[RFC] Potential unnecessary barrier in slow path of rt_mutex

From: Hernan Ponce de Leon
Date: Sun Jan 22 2023 - 10:06:41 EST


Hello,

We have been trying to verify that the rt_mutex patch https://lkml.org/lkml/2022/12/2/279 guarantees the intended acquire semantics and that there are no other potential problems with it. For that, we are using a verification tool as discussed in https://lkml.org/lkml/2022/8/26/597.

The tool reported a data race for which I already submitted a patch in https://lkml.org/lkml/2023/1/20/702.
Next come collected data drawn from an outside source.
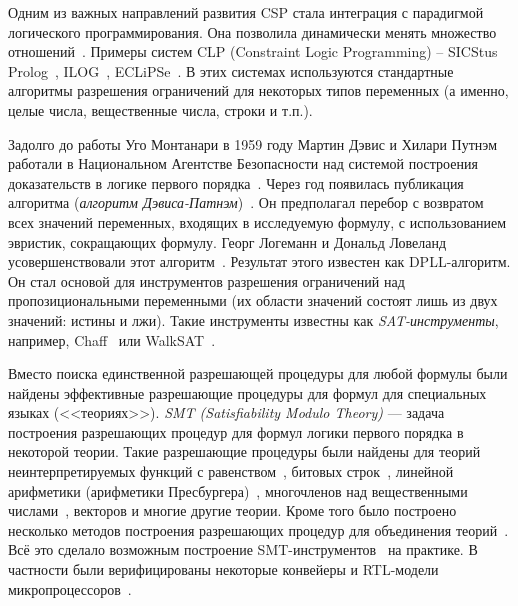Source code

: Одним из важных направлений развития CSP стала интеграция с
парадигмой логического программирования. Она позволила динамически
менять множество отношений~\cite{CLPusingECLiPSe}. Примеры систем
CLP (Constraint Logic Programming) -- SICStus Prolog~\cite{SICStus},
ILOG~\cite{ILOG}, ECLiPSe~\cite{CLPusingECLiPSe}. В этих системах
используются стандартные алгоритмы разрешения ограничений для
некоторых типов переменных (а именно, целые числа, вещественные
числа, строки и т.п.).

Задолго до работы Уго Монтанари в 1959 году Мартин Дэвис и Хилари
Путнэм работали в Национальном Агентстве Безопасности над системой
построения доказательств в логике первого порядка~\cite{DPLL}. Через
год появилась публикация алгоритма (\emph{алгоритм
Дэвиса-Патнэм})~\cite{DPLL60}. Он предполагал перебор с возвратом
всех значений переменных, входящих в исследуемую формулу, с
использованием эвристик, сокращающих формулу. Георг Логеманн и
Дональд Ловеланд усовершенствовали этот алгоритм~\cite{DPLL62}.
Результат этого известен как DPLL-алгоритм. Он стал основой для
инструментов разрешения ограничений над пропозициональными
переменными (их области значений состоят лишь из двух значений:
истины и лжи). Такие инструменты известны как
\emph{SAT-инструменты}, например, Chaff~\cite{Chaff} или
WalkSAT~\cite{WalkSAT}.

Вместо поиска единственной разрешающей процедуры для любой формулы
были найдены эффективные разрешающие процедуры для формул для
специальных языках (<<теориях>>). \emph{SMT (Satisfiability Modulo
Theory)} --- задача построения разрешающих процедур для формул
логики первого порядка в некоторой теории. Такие разрешающие
процедуры были найдены для теорий неинтерпретируемых функций с
равенством~\cite{Tveretina}, битовых
строк~\cite{DecisionProcedures}, линейной арифметики (арифметики
Пресбургера)~\cite{OppenNelsonPresburger}, многочленов над
вещественными числами~\cite{DecisionRealPolynomials}, векторов и
многие другие теории. Кроме того было построено несколько методов
построения разрешающих процедур для объединения
теорий~\cite{NelsonOppenProcedure, Shostak, DTC}. Всё это сделало
возможным построение SMT-инструментов~\cite{Z3, Yices} на практике.
В частности были верифицированы некоторые конвейеры и RTL-модели
микропроцессоров~\cite{Bryant, SMT_Circuets, SMT_Pipeline,
MathSAT_RTL}.
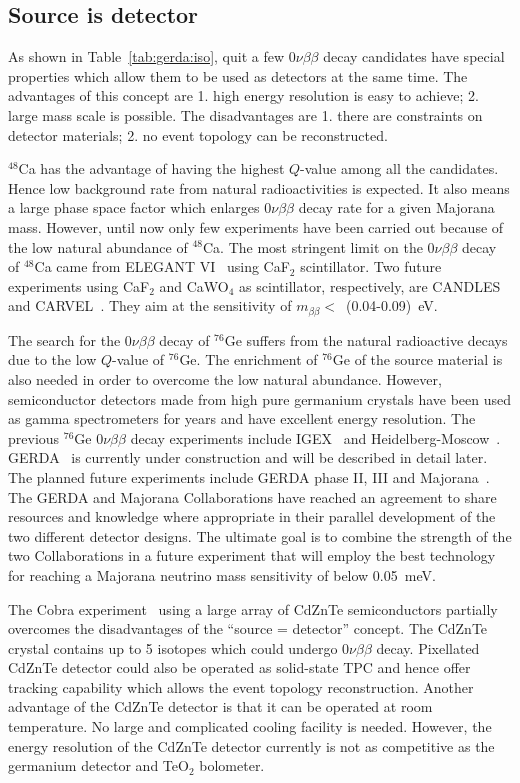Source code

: \subsection{Source is detector}
\label{sec:gerda:sed}
As shown in Table~\ref{tab:gerda:iso}, quit a few $0\nu\beta\beta$ decay candidates have special properties which allow them to be used as detectors at the same time. The advantages of this concept are 1. high energy resolution is easy to achieve; 2. large mass scale is possible. The disadvantages are 1. there are constraints on detector materials; 2. no event topology can be reconstructed.

$^{48}$Ca has the advantage of having the highest $Q$-value among all the candidates. Hence low background rate from natural radioactivities is expected. It also means a large phase space factor which enlarges $0\nu\beta\beta$ decay rate for a given Majorana mass. However, until now only few experiments have been carried out because of the low natural abundance of $^{48}$Ca. The most stringent limit on the $0\nu\beta\beta$ decay of $^{48}$Ca came from ELEGANT VI~\cite{Oga04} using CaF$_{2}$ scintillator. Two future experiments using CaF$_{2}$ and CaWO$_{4}$ as scintillator, respectively, are CANDLES~\cite{Ume06} and CARVEL~\cite{Zde05}. They aim at the sensitivity of $m_{\beta\beta} <$~(0.04-0.09)~eV.

The search for the $0\nu\beta\beta$ decay of $^{76}$Ge suffers from the natural radioactive decays due to the low $Q$-value of $^{76}$Ge. The enrichment of $^{76}$Ge of the source material is also needed in order to overcome the low natural abundance. However, semiconductor detectors made from high pure germanium crystals have been used as gamma spectrometers for years and have excellent energy resolution. The previous $^{76}$Ge $0\nu\beta\beta$ decay experiments include IGEX~\cite{Aal02} and Heidelberg-Moscow~\cite{Hei04}. GERDA~\cite{Sch05} is currently under construction and will be described in detail later. The planned future experiments include GERDA phase II, III and Majorana~\cite{Gai03, Aal04}. The GERDA and Majorana Collaborations have reached an agreement to share resources and knowledge where appropriate in their parallel development of the two different detector designs. The ultimate goal is to combine the strength of the two Collaborations in a future experiment that will employ the best technology for reaching a Majorana neutrino mass sensitivity of below 0.05~meV.

The Cobra experiment~\cite{Zub01, Ell02, Kie03} using a large array of CdZnTe semiconductors partially overcomes the disadvantages of the ``source = detector'' concept. The CdZnTe crystal contains up to 5 isotopes which could undergo $0\nu\beta\beta$ decay. Pixellated CdZnTe detector could also be operated as solid-state TPC and hence offer tracking capability which allows the event topology reconstruction. Another advantage of the CdZnTe detector is that it can be operated at room temperature. No large and complicated cooling facility is needed. However, the energy resolution of the CdZnTe detector currently is not as competitive as the germanium detector and TeO$_{2}$ bolometer.

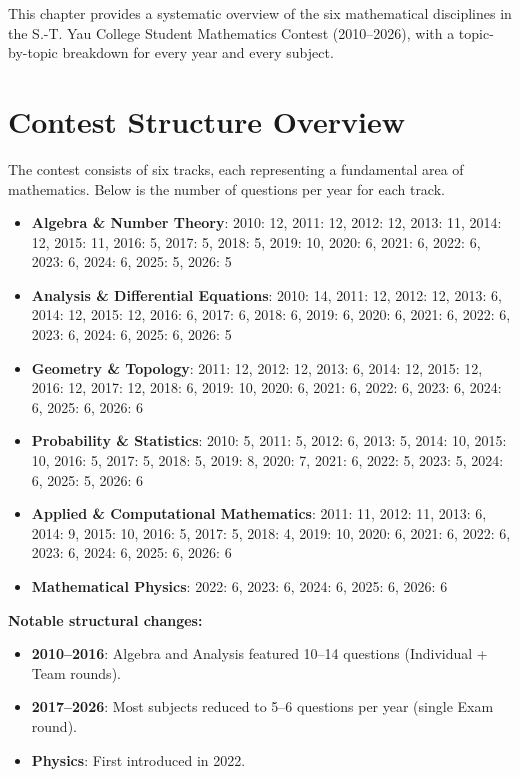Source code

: 
This chapter provides a systematic overview of the six mathematical disciplines in the S.-T. Yau College Student Mathematics Contest (2010--2026), with a topic-by-topic breakdown for every year and every subject.

\section{Contest Structure Overview}
\label{sec:overview}

The contest consists of six tracks, each representing a fundamental area of mathematics. Below is the number of questions per year for each track.

\begin{itemize}
    \item \textbf{Algebra \& Number Theory}: 2010: 12, 2011: 12, 2012: 12, 2013: 11, 2014: 12, 2015: 11, 2016: 5, 2017: 5, 2018: 5, 2019: 10, 2020: 6, 2021: 6, 2022: 6, 2023: 6, 2024: 6, 2025: 5, 2026: 5
    \item \textbf{Analysis \& Differential Equations}: 2010: 14, 2011: 12, 2012: 12, 2013: 6, 2014: 12, 2015: 12, 2016: 6, 2017: 6, 2018: 6, 2019: 6, 2020: 6, 2021: 6, 2022: 6, 2023: 6, 2024: 6, 2025: 6, 2026: 5
    \item \textbf{Geometry \& Topology}: 2011: 12, 2012: 12, 2013: 6, 2014: 12, 2015: 12, 2016: 12, 2017: 12, 2018: 6, 2019: 10, 2020: 6, 2021: 6, 2022: 6, 2023: 6, 2024: 6, 2025: 6, 2026: 6
    \item \textbf{Probability \& Statistics}: 2010: 5, 2011: 5, 2012: 6, 2013: 5, 2014: 10, 2015: 10, 2016: 5, 2017: 5, 2018: 5, 2019: 8, 2020: 7, 2021: 6, 2022: 5, 2023: 5, 2024: 6, 2025: 5, 2026: 6
    \item \textbf{Applied \& Computational Mathematics}: 2011: 11, 2012: 11, 2013: 6, 2014: 9, 2015: 10, 2016: 5, 2017: 5, 2018: 4, 2019: 10, 2020: 6, 2021: 6, 2022: 6, 2023: 6, 2024: 6, 2025: 6, 2026: 6
    \item \textbf{Mathematical Physics}: 2022: 6, 2023: 6, 2024: 6, 2025: 6, 2026: 6
\end{itemize}

\medskip
\textbf{Notable structural changes:}
\begin{itemize}
    \item \textbf{2010--2016}: Algebra and Analysis featured 10--14 questions (Individual + Team rounds).
    \item \textbf{2017--2026}: Most subjects reduced to 5--6 questions per year (single Exam round).
    \item \textbf{Physics}: First introduced in 2022.
\end{itemize}

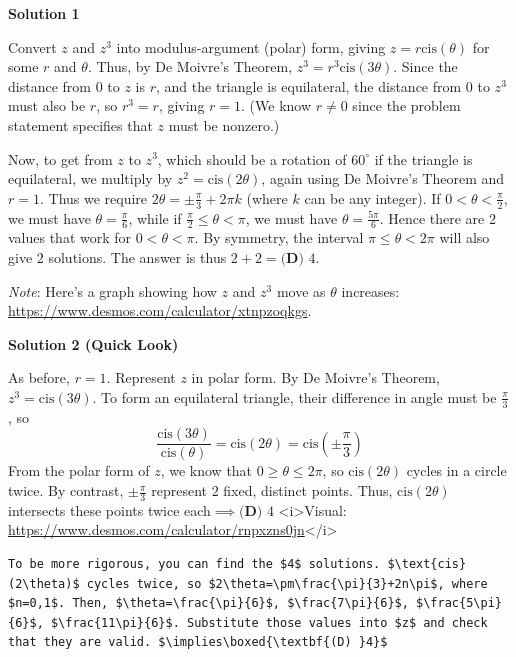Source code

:\begin{enumerate}
\textbf{Solution 1}

Convert $z$ and $z^3$ into modulus-argument (polar) form, giving $z=r\text{cis}(\theta)$ for some $r$ and $\theta$. Thus, by De Moivre's Theorem, $z^3=r^3\text{cis}(3\theta)$. Since the distance from $0$ to $z$ is $r$, and the triangle is equilateral, the distance from $0$ to $z^3$ must also be $r$, so $r^3=r$, giving $r=1$. (We know $r \neq 0$ since the problem statement specifies that $z$ must be nonzero.)

 Now, to get from $z$ to $z^3$, which should be a rotation of $60^{\circ}$ if the triangle is equilateral, we multiply by $z^2 = \text{cis}(2\theta)$, again using De Moivre's Theorem and $r=1$. Thus we require $2\theta=\pm\frac{\pi}{3} + 2\pi k$ (where $k$ can be any integer). If $0 < \theta < \frac{\pi}{2}$, we must have $\theta=\frac{\pi}{6}$, while if $\frac{\pi}{2} \leq \theta < \pi$, we must have $\theta = \frac{5\pi}{6}$. Hence there are $2$ values that work for $0 < \theta < \pi$. By symmetry, the interval $\pi \leq \theta < 2\pi$ will also give $2$ solutions. The answer is thus $2 + 2 = \boxed{\textbf{(D) }4}$.

 \textit{Note}: Here's a graph showing how $z$ and $z^3$ move as $\theta$ increases: \href{https://www.desmos.com/calculator/xtnpzoqkgs}{https://www.desmos.com/calculator/xtnpzoqkgs}.

 



\textbf{Solution 2 (Quick Look)}

As before, $r=1$. Represent $z$ in polar form. By De Moivre's Theorem, $z^3=\text{cis}(3\theta)$. To form an equilateral triangle, their difference in angle must be $\frac{\pi}{3}$, so 
 \[\frac{\text{cis}(3\theta)}{\text{cis}(\theta)}=\text{cis}(2\theta)=\text{cis}(\pm\frac{\pi}{3})\] From the polar form of $z$, we know that $0\geq\theta\leq2\pi$, so $\text{cis}(2\theta)$ cycles in a circle twice. By contrast, $\pm\frac{\pi}{3}$ represent $2$ fixed, distinct points. Thus, $\text{cis}(2\theta)$ intersects these points twice each$\implies\boxed{\textbf{(D) }4}$
<i>Visual: \href{https://www.desmos.com/calculator/rnpxzns0jn}{https://www.desmos.com/calculator/rnpxzns0jn}</i>
\begin{verbatim}
To be more rigorous, you can find the $4$ solutions. $\text{cis}(2\theta)$ cycles twice, so $2\theta=\pm\frac{\pi}{3}+2n\pi$, where $n=0,1$. Then, $\theta=\frac{\pi}{6}$, $\frac{7\pi}{6}$, $\frac{5\pi}{6}$, $\frac{11\pi}{6}$. Substitute those values into $z$ and check that they are valid. $\implies\boxed{\textbf{(D) }4}$
\end{verbatim}


\end{enumerate}
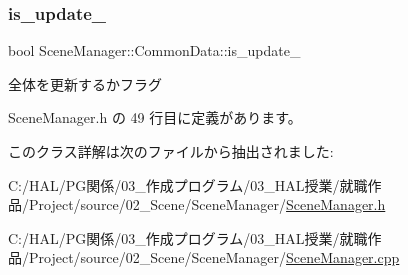 \subsubsection{\texorpdfstring{is\+\_\+update\+\_\+}{is\_update\_}}
{\footnotesize\ttfamily bool Scene\+Manager\+::\+Common\+Data\+::is\+\_\+update\+\_\+\hspace{0.3cm}{\ttfamily [private]}}



全体を更新するかフラグ 



 Scene\+Manager.\+h の 49 行目に定義があります。



このクラス詳解は次のファイルから抽出されました\+:\begin{DoxyCompactItemize}
\item 
C\+:/\+H\+A\+L/\+P\+G関係/03\+\_\+作成プログラム/03\+\_\+\+H\+A\+L授業/就職作品/\+Project/source/02\+\_\+\+Scene/\+Scene\+Manager/\mbox{\hyperlink{_scene_manager_8h}{Scene\+Manager.\+h}}\item 
C\+:/\+H\+A\+L/\+P\+G関係/03\+\_\+作成プログラム/03\+\_\+\+H\+A\+L授業/就職作品/\+Project/source/02\+\_\+\+Scene/\+Scene\+Manager/\mbox{\hyperlink{_scene_manager_8cpp}{Scene\+Manager.\+cpp}}\end{DoxyCompactItemize}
During the discussion of the rt_mutex patch, Will proposed replacing the explicit barrier in 'mark_rt_mutex_waiters' with 'smp_acquire__after_ctrl_dep()'. We wanted to check if it would be possible to get rid of the barrier instead of weakening it.

While according to LKMM /tools/memory-model/linux-kernel.cat, mutual exclusion is violated if we do this, the verification tool reported that this violation is not possible according to the formal memory models of aarch64, riscv and power. Interestingly, if the data race from above is fixed, mutual exclusion is guaranteed by LKMM even if we fully remove the barrier. The reason for this is that marking the racy access introduces more ordering guarantees.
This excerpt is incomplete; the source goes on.